### What you should do
Retype the entries word for word, leaving nothing out.

Source records
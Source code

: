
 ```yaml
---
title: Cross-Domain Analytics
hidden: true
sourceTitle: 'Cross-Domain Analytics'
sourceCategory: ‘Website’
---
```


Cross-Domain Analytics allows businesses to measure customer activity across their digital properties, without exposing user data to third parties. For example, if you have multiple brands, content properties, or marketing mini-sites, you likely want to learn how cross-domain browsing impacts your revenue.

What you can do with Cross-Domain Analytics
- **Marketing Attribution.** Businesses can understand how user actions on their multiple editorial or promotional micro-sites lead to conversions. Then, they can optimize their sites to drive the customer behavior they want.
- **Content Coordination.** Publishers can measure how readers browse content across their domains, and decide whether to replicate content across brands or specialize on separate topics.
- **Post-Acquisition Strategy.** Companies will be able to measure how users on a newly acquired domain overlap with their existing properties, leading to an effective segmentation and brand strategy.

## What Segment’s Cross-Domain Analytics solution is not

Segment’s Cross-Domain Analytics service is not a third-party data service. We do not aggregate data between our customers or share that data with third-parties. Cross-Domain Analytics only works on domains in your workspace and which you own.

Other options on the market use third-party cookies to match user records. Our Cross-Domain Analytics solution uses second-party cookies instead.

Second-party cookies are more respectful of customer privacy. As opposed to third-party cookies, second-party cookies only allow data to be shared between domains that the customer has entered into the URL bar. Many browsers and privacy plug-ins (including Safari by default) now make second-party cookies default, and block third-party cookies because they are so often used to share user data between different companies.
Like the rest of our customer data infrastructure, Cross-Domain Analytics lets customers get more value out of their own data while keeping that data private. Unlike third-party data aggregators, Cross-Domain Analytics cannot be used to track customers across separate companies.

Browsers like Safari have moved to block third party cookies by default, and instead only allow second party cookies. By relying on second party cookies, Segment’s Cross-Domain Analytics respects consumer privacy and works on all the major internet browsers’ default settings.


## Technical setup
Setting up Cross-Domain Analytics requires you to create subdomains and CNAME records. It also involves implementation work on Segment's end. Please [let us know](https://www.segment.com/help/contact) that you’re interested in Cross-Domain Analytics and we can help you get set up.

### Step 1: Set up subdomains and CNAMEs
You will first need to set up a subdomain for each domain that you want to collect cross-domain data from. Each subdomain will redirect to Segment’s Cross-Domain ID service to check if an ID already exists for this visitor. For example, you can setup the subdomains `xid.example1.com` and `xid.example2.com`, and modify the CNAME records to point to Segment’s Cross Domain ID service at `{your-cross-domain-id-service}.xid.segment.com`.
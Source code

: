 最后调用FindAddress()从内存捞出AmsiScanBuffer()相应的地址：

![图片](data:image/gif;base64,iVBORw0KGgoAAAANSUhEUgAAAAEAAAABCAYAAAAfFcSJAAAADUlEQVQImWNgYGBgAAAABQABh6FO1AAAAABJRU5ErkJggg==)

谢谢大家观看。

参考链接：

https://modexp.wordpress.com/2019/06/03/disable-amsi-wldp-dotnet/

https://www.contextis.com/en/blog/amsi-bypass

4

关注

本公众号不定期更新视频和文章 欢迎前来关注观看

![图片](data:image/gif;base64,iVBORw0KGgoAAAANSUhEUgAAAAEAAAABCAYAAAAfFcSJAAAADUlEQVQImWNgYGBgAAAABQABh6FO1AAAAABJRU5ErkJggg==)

### Output below
Source code

:
 ```yaml
---
title: Cross-Domain Analytics
hidden: true
sourceTitle: 'Cross-Domain Analytics'
sourceCategory: ‘Website’
---
```


Cross-Domain Analytics allows businesses to measure customer activity across their digital properties, without exposing user data to third parties. For example, if you have multiple brands, content properties, or marketing mini-sites, you likely want to learn how cross-domain browsing impacts your revenue.

What you can do with Cross-Domain Analytics
- **Marketing Attribution.** Businesses can understand how user actions on their multiple editorial or promotional micro-sites lead to conversions. Then, they can optimize their sites to drive the customer behavior they want.
- **Content Coordination.** Publishers can measure how readers browse content across their domains, and decide whether to replicate content across brands or specialize on separate topics.
- **Post-Acquisition Strategy.** Companies will be able to measure how users on a newly acquired domain overlap with their existing properties, leading to an effective segmentation and brand strategy.

## What Segment’s Cross-Domain Analytics solution is not

Segment’s Cross-Domain Analytics service is not a third-party data service. We do not aggregate data between our customers or share that data with third-parties. Cross-Domain Analytics only works on domains in your workspace and which you own.

Other options on the market use third-party cookies to match user records. Our Cross-Domain Analytics solution uses second-party cookies instead.

Second-party cookies are more respectful of customer privacy. As opposed to third-party cookies, second-party cookies only allow data to be shared between domains that the customer has entered into the URL bar. Many browsers and privacy plug-ins (including Safari by default) now make second-party cookies default, and block third-party cookies because they are so often used to share user data between different companies.
Like the rest of our customer data infrastructure, Cross-Domain Analytics lets customers get more value out of their own data while keeping that data private. Unlike third-party data aggregators, Cross-Domain Analytics cannot be used to track customers across separate companies.

Browsers like Safari have moved to block third party cookies by default, and instead only allow second party cookies. By relying on second party cookies, Segment’s Cross-Domain Analytics respects consumer privacy and works on all the major internet browsers’ default settings.


## Technical setup
Setting up Cross-Domain Analytics requires you to create subdomains and CNAME records. It also involves implementation work on Segment's end. Please [let us know](https://www.segment.com/help/contact) that you’re interested in Cross-Domain Analytics and we can help you get set up.

### Step 1: Set up subdomains and CNAMEs
You will first need to set up a subdomain for each domain that you want to collect cross-domain data from. Each subdomain will redirect to Segment’s Cross-Domain ID service to check if an ID already exists for this visitor. For example, you can setup the subdomains `xid.example1.com` and `xid.example2.com`, and modify the CNAME records to point to Segment’s Cross Domain ID service at `{your-cross-domain-id-service}.xid.segment.com`.
Source code

: 最后调用FindAddress()从内存捞出AmsiScanBuffer()相应的地址：

![图片](data:image/gif;base64,iVBORw0KGgoAAAANSUhEUgAAAAEAAAABCAYAAAAfFcSJAAAADUlEQVQImWNgYGBgAAAABQABh6FO1AAAAABJRU5ErkJggg==)

谢谢大家观看。

参考链接：

https://modexp.wordpress.com/2019/06/03/disable-amsi-wldp-dotnet/

https://www.contextis.com/en/blog/amsi-bypass

4

关注

本公众号不定期更新视频和文章 欢迎前来关注观看

![图片](data:image/gif;base64,iVBORw0KGgoAAAANSUhEUgAAAAEAAAABCAYAAAAfFcSJAAAADUlEQVQImWNgYGBgAAAABQABh6FO1AAAAABJRU5ErkJggg==)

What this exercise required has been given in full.